Tony and the Tattered Heart
He stared at himself in the mirror as he had done every morning since he'd sent her away.
As he had every morning for the last three months, he pushed down the sickened feeling drifting from his heart and reminded himself just why he had done so. But regardless of his protestations that he was better off without her, no matter how he tried to forget that she had ever been part of his life, it didn't stop him occasionally hoping that he would come out of his bedroom and see her standing there, waiting expectantly for him to give him a warm embrace and good morning kiss as she had done so many times before.
And if her shining, smiling face hadn't been there to greet him, he envisioned that he would at least have heard her cheery voice humming or singing the song he had never thought to ask her to translate. He'd enter the kitchen and watch her for a moment, the joyful flourishing of her sweet, pink outfit as she went gleefully about her morning preparations. He'd smile as she noticed him, his eyes flicking away from hers briefly as he casually played with the button on his shirt cuff. He would feel her warm eyes upon him as he sat at the table and enjoyed things as they had always been.
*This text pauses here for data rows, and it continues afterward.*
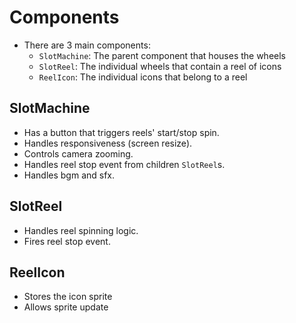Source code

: # Components

- There are 3 main components:
  - `SlotMachine`: The parent component that houses the wheels
  - `SlotReel`: The individual wheels that contain a reel of icons
  - `ReelIcon`: The individual icons that belong to a reel

## SlotMachine

- Has a button that triggers reels' start/stop spin.
- Handles responsiveness (screen resize).
- Controls camera zooming.
- Handles reel stop event from children `SlotReel`s.
- Handles bgm and sfx.

## SlotReel

- Handles reel spinning logic.
- Fires reel stop event.

## ReelIcon

- Stores the icon sprite
- Allows sprite update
But that fantasy was uncomfortably distant of reality.
Each morning he would leave his bedroom and find his house devoid of life, empty and soulless without the brightness of her presence. Silent without the melody of her voice. He'd sigh outwardly, allowing himself to feel that pang her absence caused before he steeled himself once more. Reminding himself once again that she had tricked him, treated him like a fool and thrown his heart aside as easily as she'd captured it.
Straightening his tie, he closed his eyes. Inhaling deeply he tried to turn his thoughts to the day ahead. Tried to turn his thoughts away from the woman whose name he couldn't bring himself to say out loud. The woman who occupied his every dream, whose name he would find on the tip of his tongue as he bolted upright in bed, startled from the dream that tortured him incessantly. A dream that threatened to thwart his professional life.
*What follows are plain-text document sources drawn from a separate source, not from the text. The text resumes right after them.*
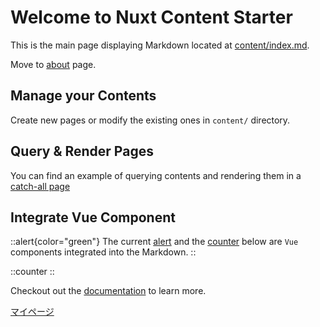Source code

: # Welcome to Nuxt Content Starter

This is the main page displaying Markdown located at [content/index.md](https://github.com/larbish/starter/blob/content/content/index.md).

Move to [about](/about) page.

## Manage your Contents

Create new pages or modify the existing ones in `content/` directory.

## Query & Render Pages

You can find an example of querying contents and rendering them in a [catch-all page](https://github.com/larbish/starter/blob/content/app/pages/%5B...slug%5D.vue)

## Integrate Vue Component

::alert{color="green"}
The current [alert](https://github.com/larbish/starter/blob/content/app/components/Alert.vue) and the [counter](https://github.com/larbish/starter/blob/content/app/components/Counter.vue) below are `Vue` components integrated into the Markdown.
::

::counter
::

Checkout out the [documentation](https://content.nuxt.com/docs/getting-started) to learn more.

[マイページ](/MyPage)
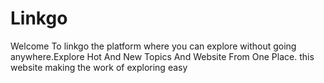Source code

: # Linkgo
Welcome To linkgo the platform where you can explore without going anywhere.Explore Hot And New Topics And Website From One Place.
this website making the work of exploring easy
A dream he couldn't allow to pervade his waking life outside of his house.
Especially since he and Roger had another space flight to plan and prepare for. It was a flight he was in danger of being removed from if he failed to convince Doctor Bellows of his stability. He had had already lost what he couldn't help but concede was a massive part of his life. He couldn't afford to allow it to destroy the passion he had held long before she had turned his life, and his heart, upside down.
Convincing himself that he was better off alone, free to live a life he had been held from for five years, free to forge a future towards a life far removed from the interference of magical nitwits was hard enough, to convince Roger harder still but not nearly as impossible as the task that faced him this morning.
Convincing Doctor Bellows.
The dogged determination of the base's psychiatrist to open the box of secrets he had locked deep inside had increased in intensity since he had strode into his office in the middle of the night three months ago, dejected and needing to be as far away as possible from the place where those awful scenes had played out.
A bitter certainty burning its way through his heart that this time she was gone for good. That he had thrown away not only what was a close friend that he cared deeply for, but a woman he had inadvertently lost his heart to.
His Jeannie.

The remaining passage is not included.